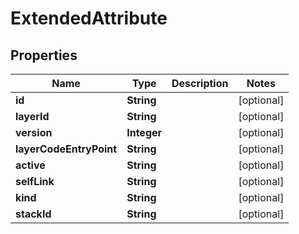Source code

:
# ExtendedAttribute

## Properties
Name | Type | Description | Notes
------------ | ------------- | ------------- | -------------
**id** | **String** |  |  [optional]
**layerId** | **String** |  |  [optional]
**version** | **Integer** |  |  [optional]
**layerCodeEntryPoint** | **String** |  |  [optional]
**active** | **String** |  |  [optional]
**selfLink** | **String** |  |  [optional]
**kind** | **String** |  |  [optional]
**stackId** | **String** |  |  [optional]



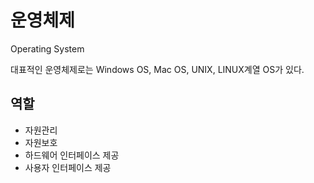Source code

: # 운영체제

Operating System

대표적인 운영체제로는 Windows OS, Mac OS, UNIX, LINUX계열 OS가 있다.

## 역할
- 자원관리
- 자원보호
- 하드웨어 인터페이스 제공
- 사용자 인터페이스 제공
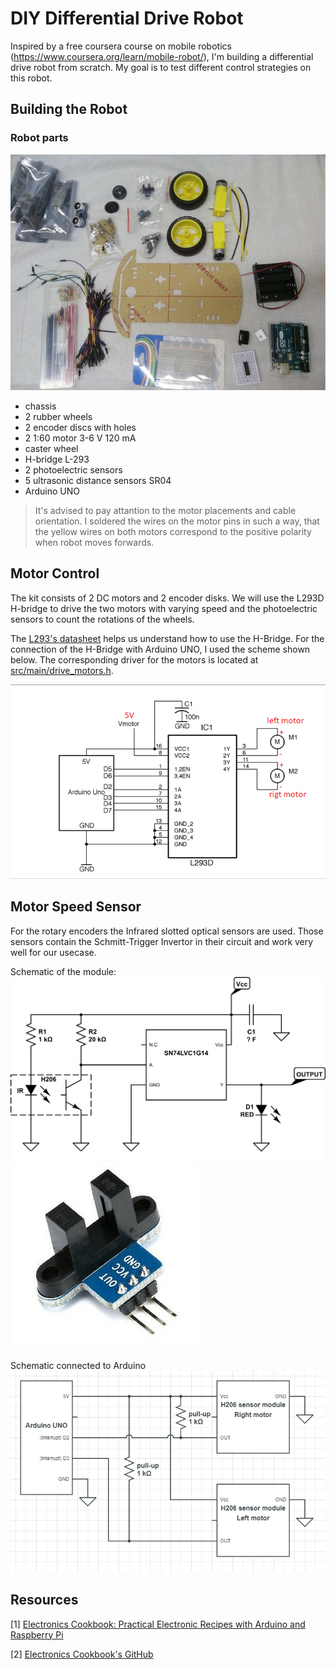 # DIY Differential Drive Robot

Inspired by a free coursera course on mobile robotics (https://www.coursera.org/learn/mobile-robot/), I'm building a differential drive robot from scratch. My goal is to test different control strategies on this robot.

## Building the Robot

### Robot parts
![robot parts](img/all_parts_tiny.jpg)
- chassis
- 2 rubber wheels
- 2 encoder discs with holes
- 2 1:60 motor 3-6 V 120 mA
- caster wheel
- H-bridge L-293
- 2 photoelectric sensors
- 5 ultrasonic distance sensors SR04
- Arduino UNO

> It's advised to pay attantion to the motor placements and cable orientation. I soldered the wires on the motor pins in such a way, that the yellow wires on both motors correspond to the positive polarity when robot moves forwards.

## Motor Control
The kit consists of 2 DC motors and 2 encoder disks. We will use the L293D H-bridge to drive the two motors with varying speed and the photoelectric sensors to count the rotations of the wheels.

The [L293's datasheet](datasheets/L293_H-Bridge.pdf) helps us understand how to use the H-Bridge. For the connection of the H-Bridge with Arduino UNO, I used the scheme shown below. The corresponding driver for the motors is located at [src/main/drive_motors.h](src/main/drive_motors.h).


![stage1 scheme](img/H-bridge+arduino.png)

## Motor Speed Sensor
For the rotary encoders the Infrared slotted optical sensors are used. Those sensors contain the Schmitt-Trigger Invertor in their circuit and work very well for our usecase.

Schematic of the module:
![optical encoder schematic](img/H206_module_schematic.png)
![optical encoder](img/H206_module.jpg)

Schematic connected to Arduino
![optical connected to Arduino](img/H206_module+arduino.png)


## Resources

[1] [Electronics Cookbook: Practical Electronic Recipes with Arduino and Raspberry Pi](https://books.google.cz/books?id=WqmSDgAAQBAJ&)

[2] [Electronics Cookbook's GitHub](https://github.com/simonmonk/electronics_cookbook)
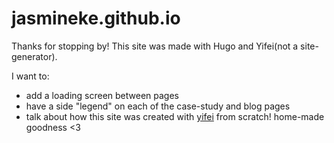 # jasmineke.github.io

Thanks for stopping by! This site was made with Hugo and Yifei(not a site-generator).

I want to:
- add a loading screen between pages
- have a side "legend" on each of the case-study and blog pages
- talk about how this site was created with [yifei](https://yfxu.net/) from scratch! home-made goodness <3
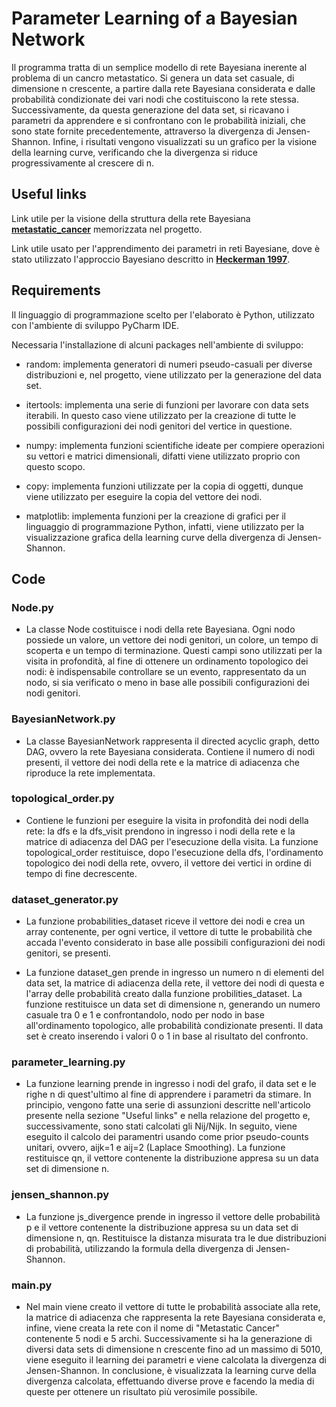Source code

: # Parameter Learning of a Bayesian Network
Il programma tratta di un semplice modello di rete Bayesiana inerente al problema di un cancro metastatico. Si genera un data set casuale, di dimensione n crescente, a partire dalla rete Bayesiana considerata e dalle probabilità condizionate dei vari nodi che costituiscono la rete stessa. Successivamente, da questa generazione del data set, si ricavano i parametri da apprendere e si confrontano con le probabilità iniziali, che sono state fornite precedentemente, attraverso la divergenza di Jensen-Shannon. Infine, i risultati vengono visualizzati su un grafico per la visione della learning curve, verificando che la divergenza si riduce progressivamente al crescere di n.


## Useful links

Link utile per la visione della struttura della rete Bayesiana [**metastatic_cancer**](https://github.com/luigi25/EsameAI/blob/master/Project%20AI/Metastatic%20Cancer/metastic_cancer.bn) memorizzata nel progetto.

Link utile usato per l'apprendimento dei parametri in reti Bayesiane, dove è stato utilizzato l'approccio Bayesiano descritto in [**Heckerman 1997**](http://machinelearning102.pbworks.com/f/Tutorial-BayesianNetworks.pdf).


## Requirements

Il linguaggio di programmazione scelto per l'elaborato è Python, utilizzato con l'ambiente di sviluppo PyCharm IDE.

Necessaria l'installazione di alcuni packages nell'ambiente di sviluppo:

* random: implementa generatori di numeri pseudo-casuali per diverse distribuzioni e, nel progetto, viene utilizzato per la generazione del data set.
        
* itertools: implementa una serie di funzioni per lavorare con data sets iterabili. In questo caso viene utilizzato per la creazione di tutte le possibili configurazioni dei nodi genitori del vertice in questione.
        
* numpy: implementa funzioni scientifiche ideate per compiere operazioni su vettori e matrici dimensionali, difatti viene utilizzato proprio con questo scopo.
        
* copy: implementa funzioni utilizzate per la copia di oggetti, dunque viene utilizzato per eseguire la copia del vettore dei nodi.
        
* matplotlib: implementa funzioni per la creazione di grafici per il linguaggio di programmazione Python, infatti, viene utilizzato per la visualizzazione grafica della learning curve della divergenza di Jensen-Shannon.


## Code

### Node.py
        
* La classe Node costituisce i nodi della rete Bayesiana. Ogni nodo possiede un valore, un vettore dei nodi genitori, un colore, un tempo di scoperta e un tempo di terminazione. Questi campi sono utilizzati per la visita in profondità, al fine di ottenere un ordinamento topologico dei nodi: è indispensabile controllare se un evento, rappresentato da un nodo, si sia verificato o meno in base alle possibili configurazioni dei nodi genitori.

### BayesianNetwork.py

* La classe BayesianNetwork rappresenta il directed acyclic graph, detto DAG, ovvero la rete Bayesiana considerata. Contiene il numero di nodi presenti, il vettore dei nodi della rete e la matrice di adiacenza che riproduce la rete implementata.

### topological_order.py

* Contiene le funzioni per eseguire la visita in profondità dei nodi della rete: la dfs e la dfs_visit prendono in ingresso i nodi della rete e la matrice di adiacenza del DAG per l'esecuzione della visita. La funzione topological_order restituisce, dopo l'esecuzione della dfs, l'ordinamento topologico dei nodi della rete, ovvero, il vettore dei vertici in ordine di tempo di fine decrescente.
        
### dataset_generator.py

* La funzione probabilities_dataset riceve il vettore dei nodi e crea un array contenente, per ogni vertice, il vettore di tutte le probabilità che accada l'evento considerato in base alle possibili configurazioni dei nodi genitori, se presenti.
       
* La funzione dataset_gen prende in ingresso un numero n di elementi del data set, la matrice di adiacenza della rete, il vettore dei nodi di questa e l'array delle probabilità creato dalla funzione probilities_dataset. La funzione restituisce un data set di dimensione n, generando un numero casuale tra 0 e 1 e confrontandolo, nodo per nodo in base all'ordinamento topologico, alle probabilità condizionate presenti. Il data set è creato inserendo i valori 0 o 1 in base al risultato del confronto.
       
### parameter_learning.py

* La funzione learning prende in ingresso i nodi del grafo, il data set e le righe n di quest'ultimo al fine di apprendere i parametri da stimare. In principio, vengono fatte una serie di assunzioni descritte nell'articolo presente nella sezione "Useful links" e nella relazione del progetto e, successivamente, sono stati calcolati gli Nij/Nijk. In seguito, viene eseguito il calcolo dei paramentri usando come prior pseudo-counts unitari, ovvero, aijk=1 e aij=2 (Laplace Smoothing). La funzione restituisce qn, il vettore contenente la distribuzione appresa su un data set di dimensione n.
        
### jensen_shannon.py
        
* La funzione js_divergence prende in ingresso il vettore delle probabilità p e il vettore contenente la distribuzione appresa su un data set di dimensione n, qn. Restituisce la distanza misurata tra le due distribuzioni di probabilità, utilizzando la formula della divergenza di Jensen-Shannon.
        
### main.py

* Nel main viene creato il vettore di tutte le probabilità associate alla rete, la matrice di adiacenza che rappresenta la rete Bayesiana considerata e, infine, viene creata la rete con il nome di "Metastatic Cancer" contenente 5 nodi e 5 archi. Successivamente si ha la generazione di diversi data sets di dimensione n crescente fino ad un massimo di 5010, viene eseguito il learning dei parametri e viene calcolata la divergenza di Jensen-Shannon. In conclusione, è visualizzata la learning curve della divergenza calcolata, effettuando diverse prove e facendo la media di queste per ottenere un risultato più verosimile possibile.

=====

Precisely the lines between those holding "Il programma tratta" and "## Useful links", inclusive, are to be reproduced from the listing above, with nothing added.

Il programma tratta di un semplice modello di rete Bayesiana inerente al problema di un cancro metastatico. Si genera un data set casuale, di dimensione n crescente, a partire dalla rete Bayesiana considerata e dalle probabilità condizionate dei vari nodi che costituiscono la rete stessa. Successivamente, da questa generazione del data set, si ricavano i parametri da apprendere e si confrontano con le probabilità iniziali, che sono state fornite precedentemente, attraverso la divergenza di Jensen-Shannon. Infine, i risultati vengono visualizzati su un grafico per la visione della learning curve, verificando che la divergenza si riduce progressivamente al crescere di n.


## Useful links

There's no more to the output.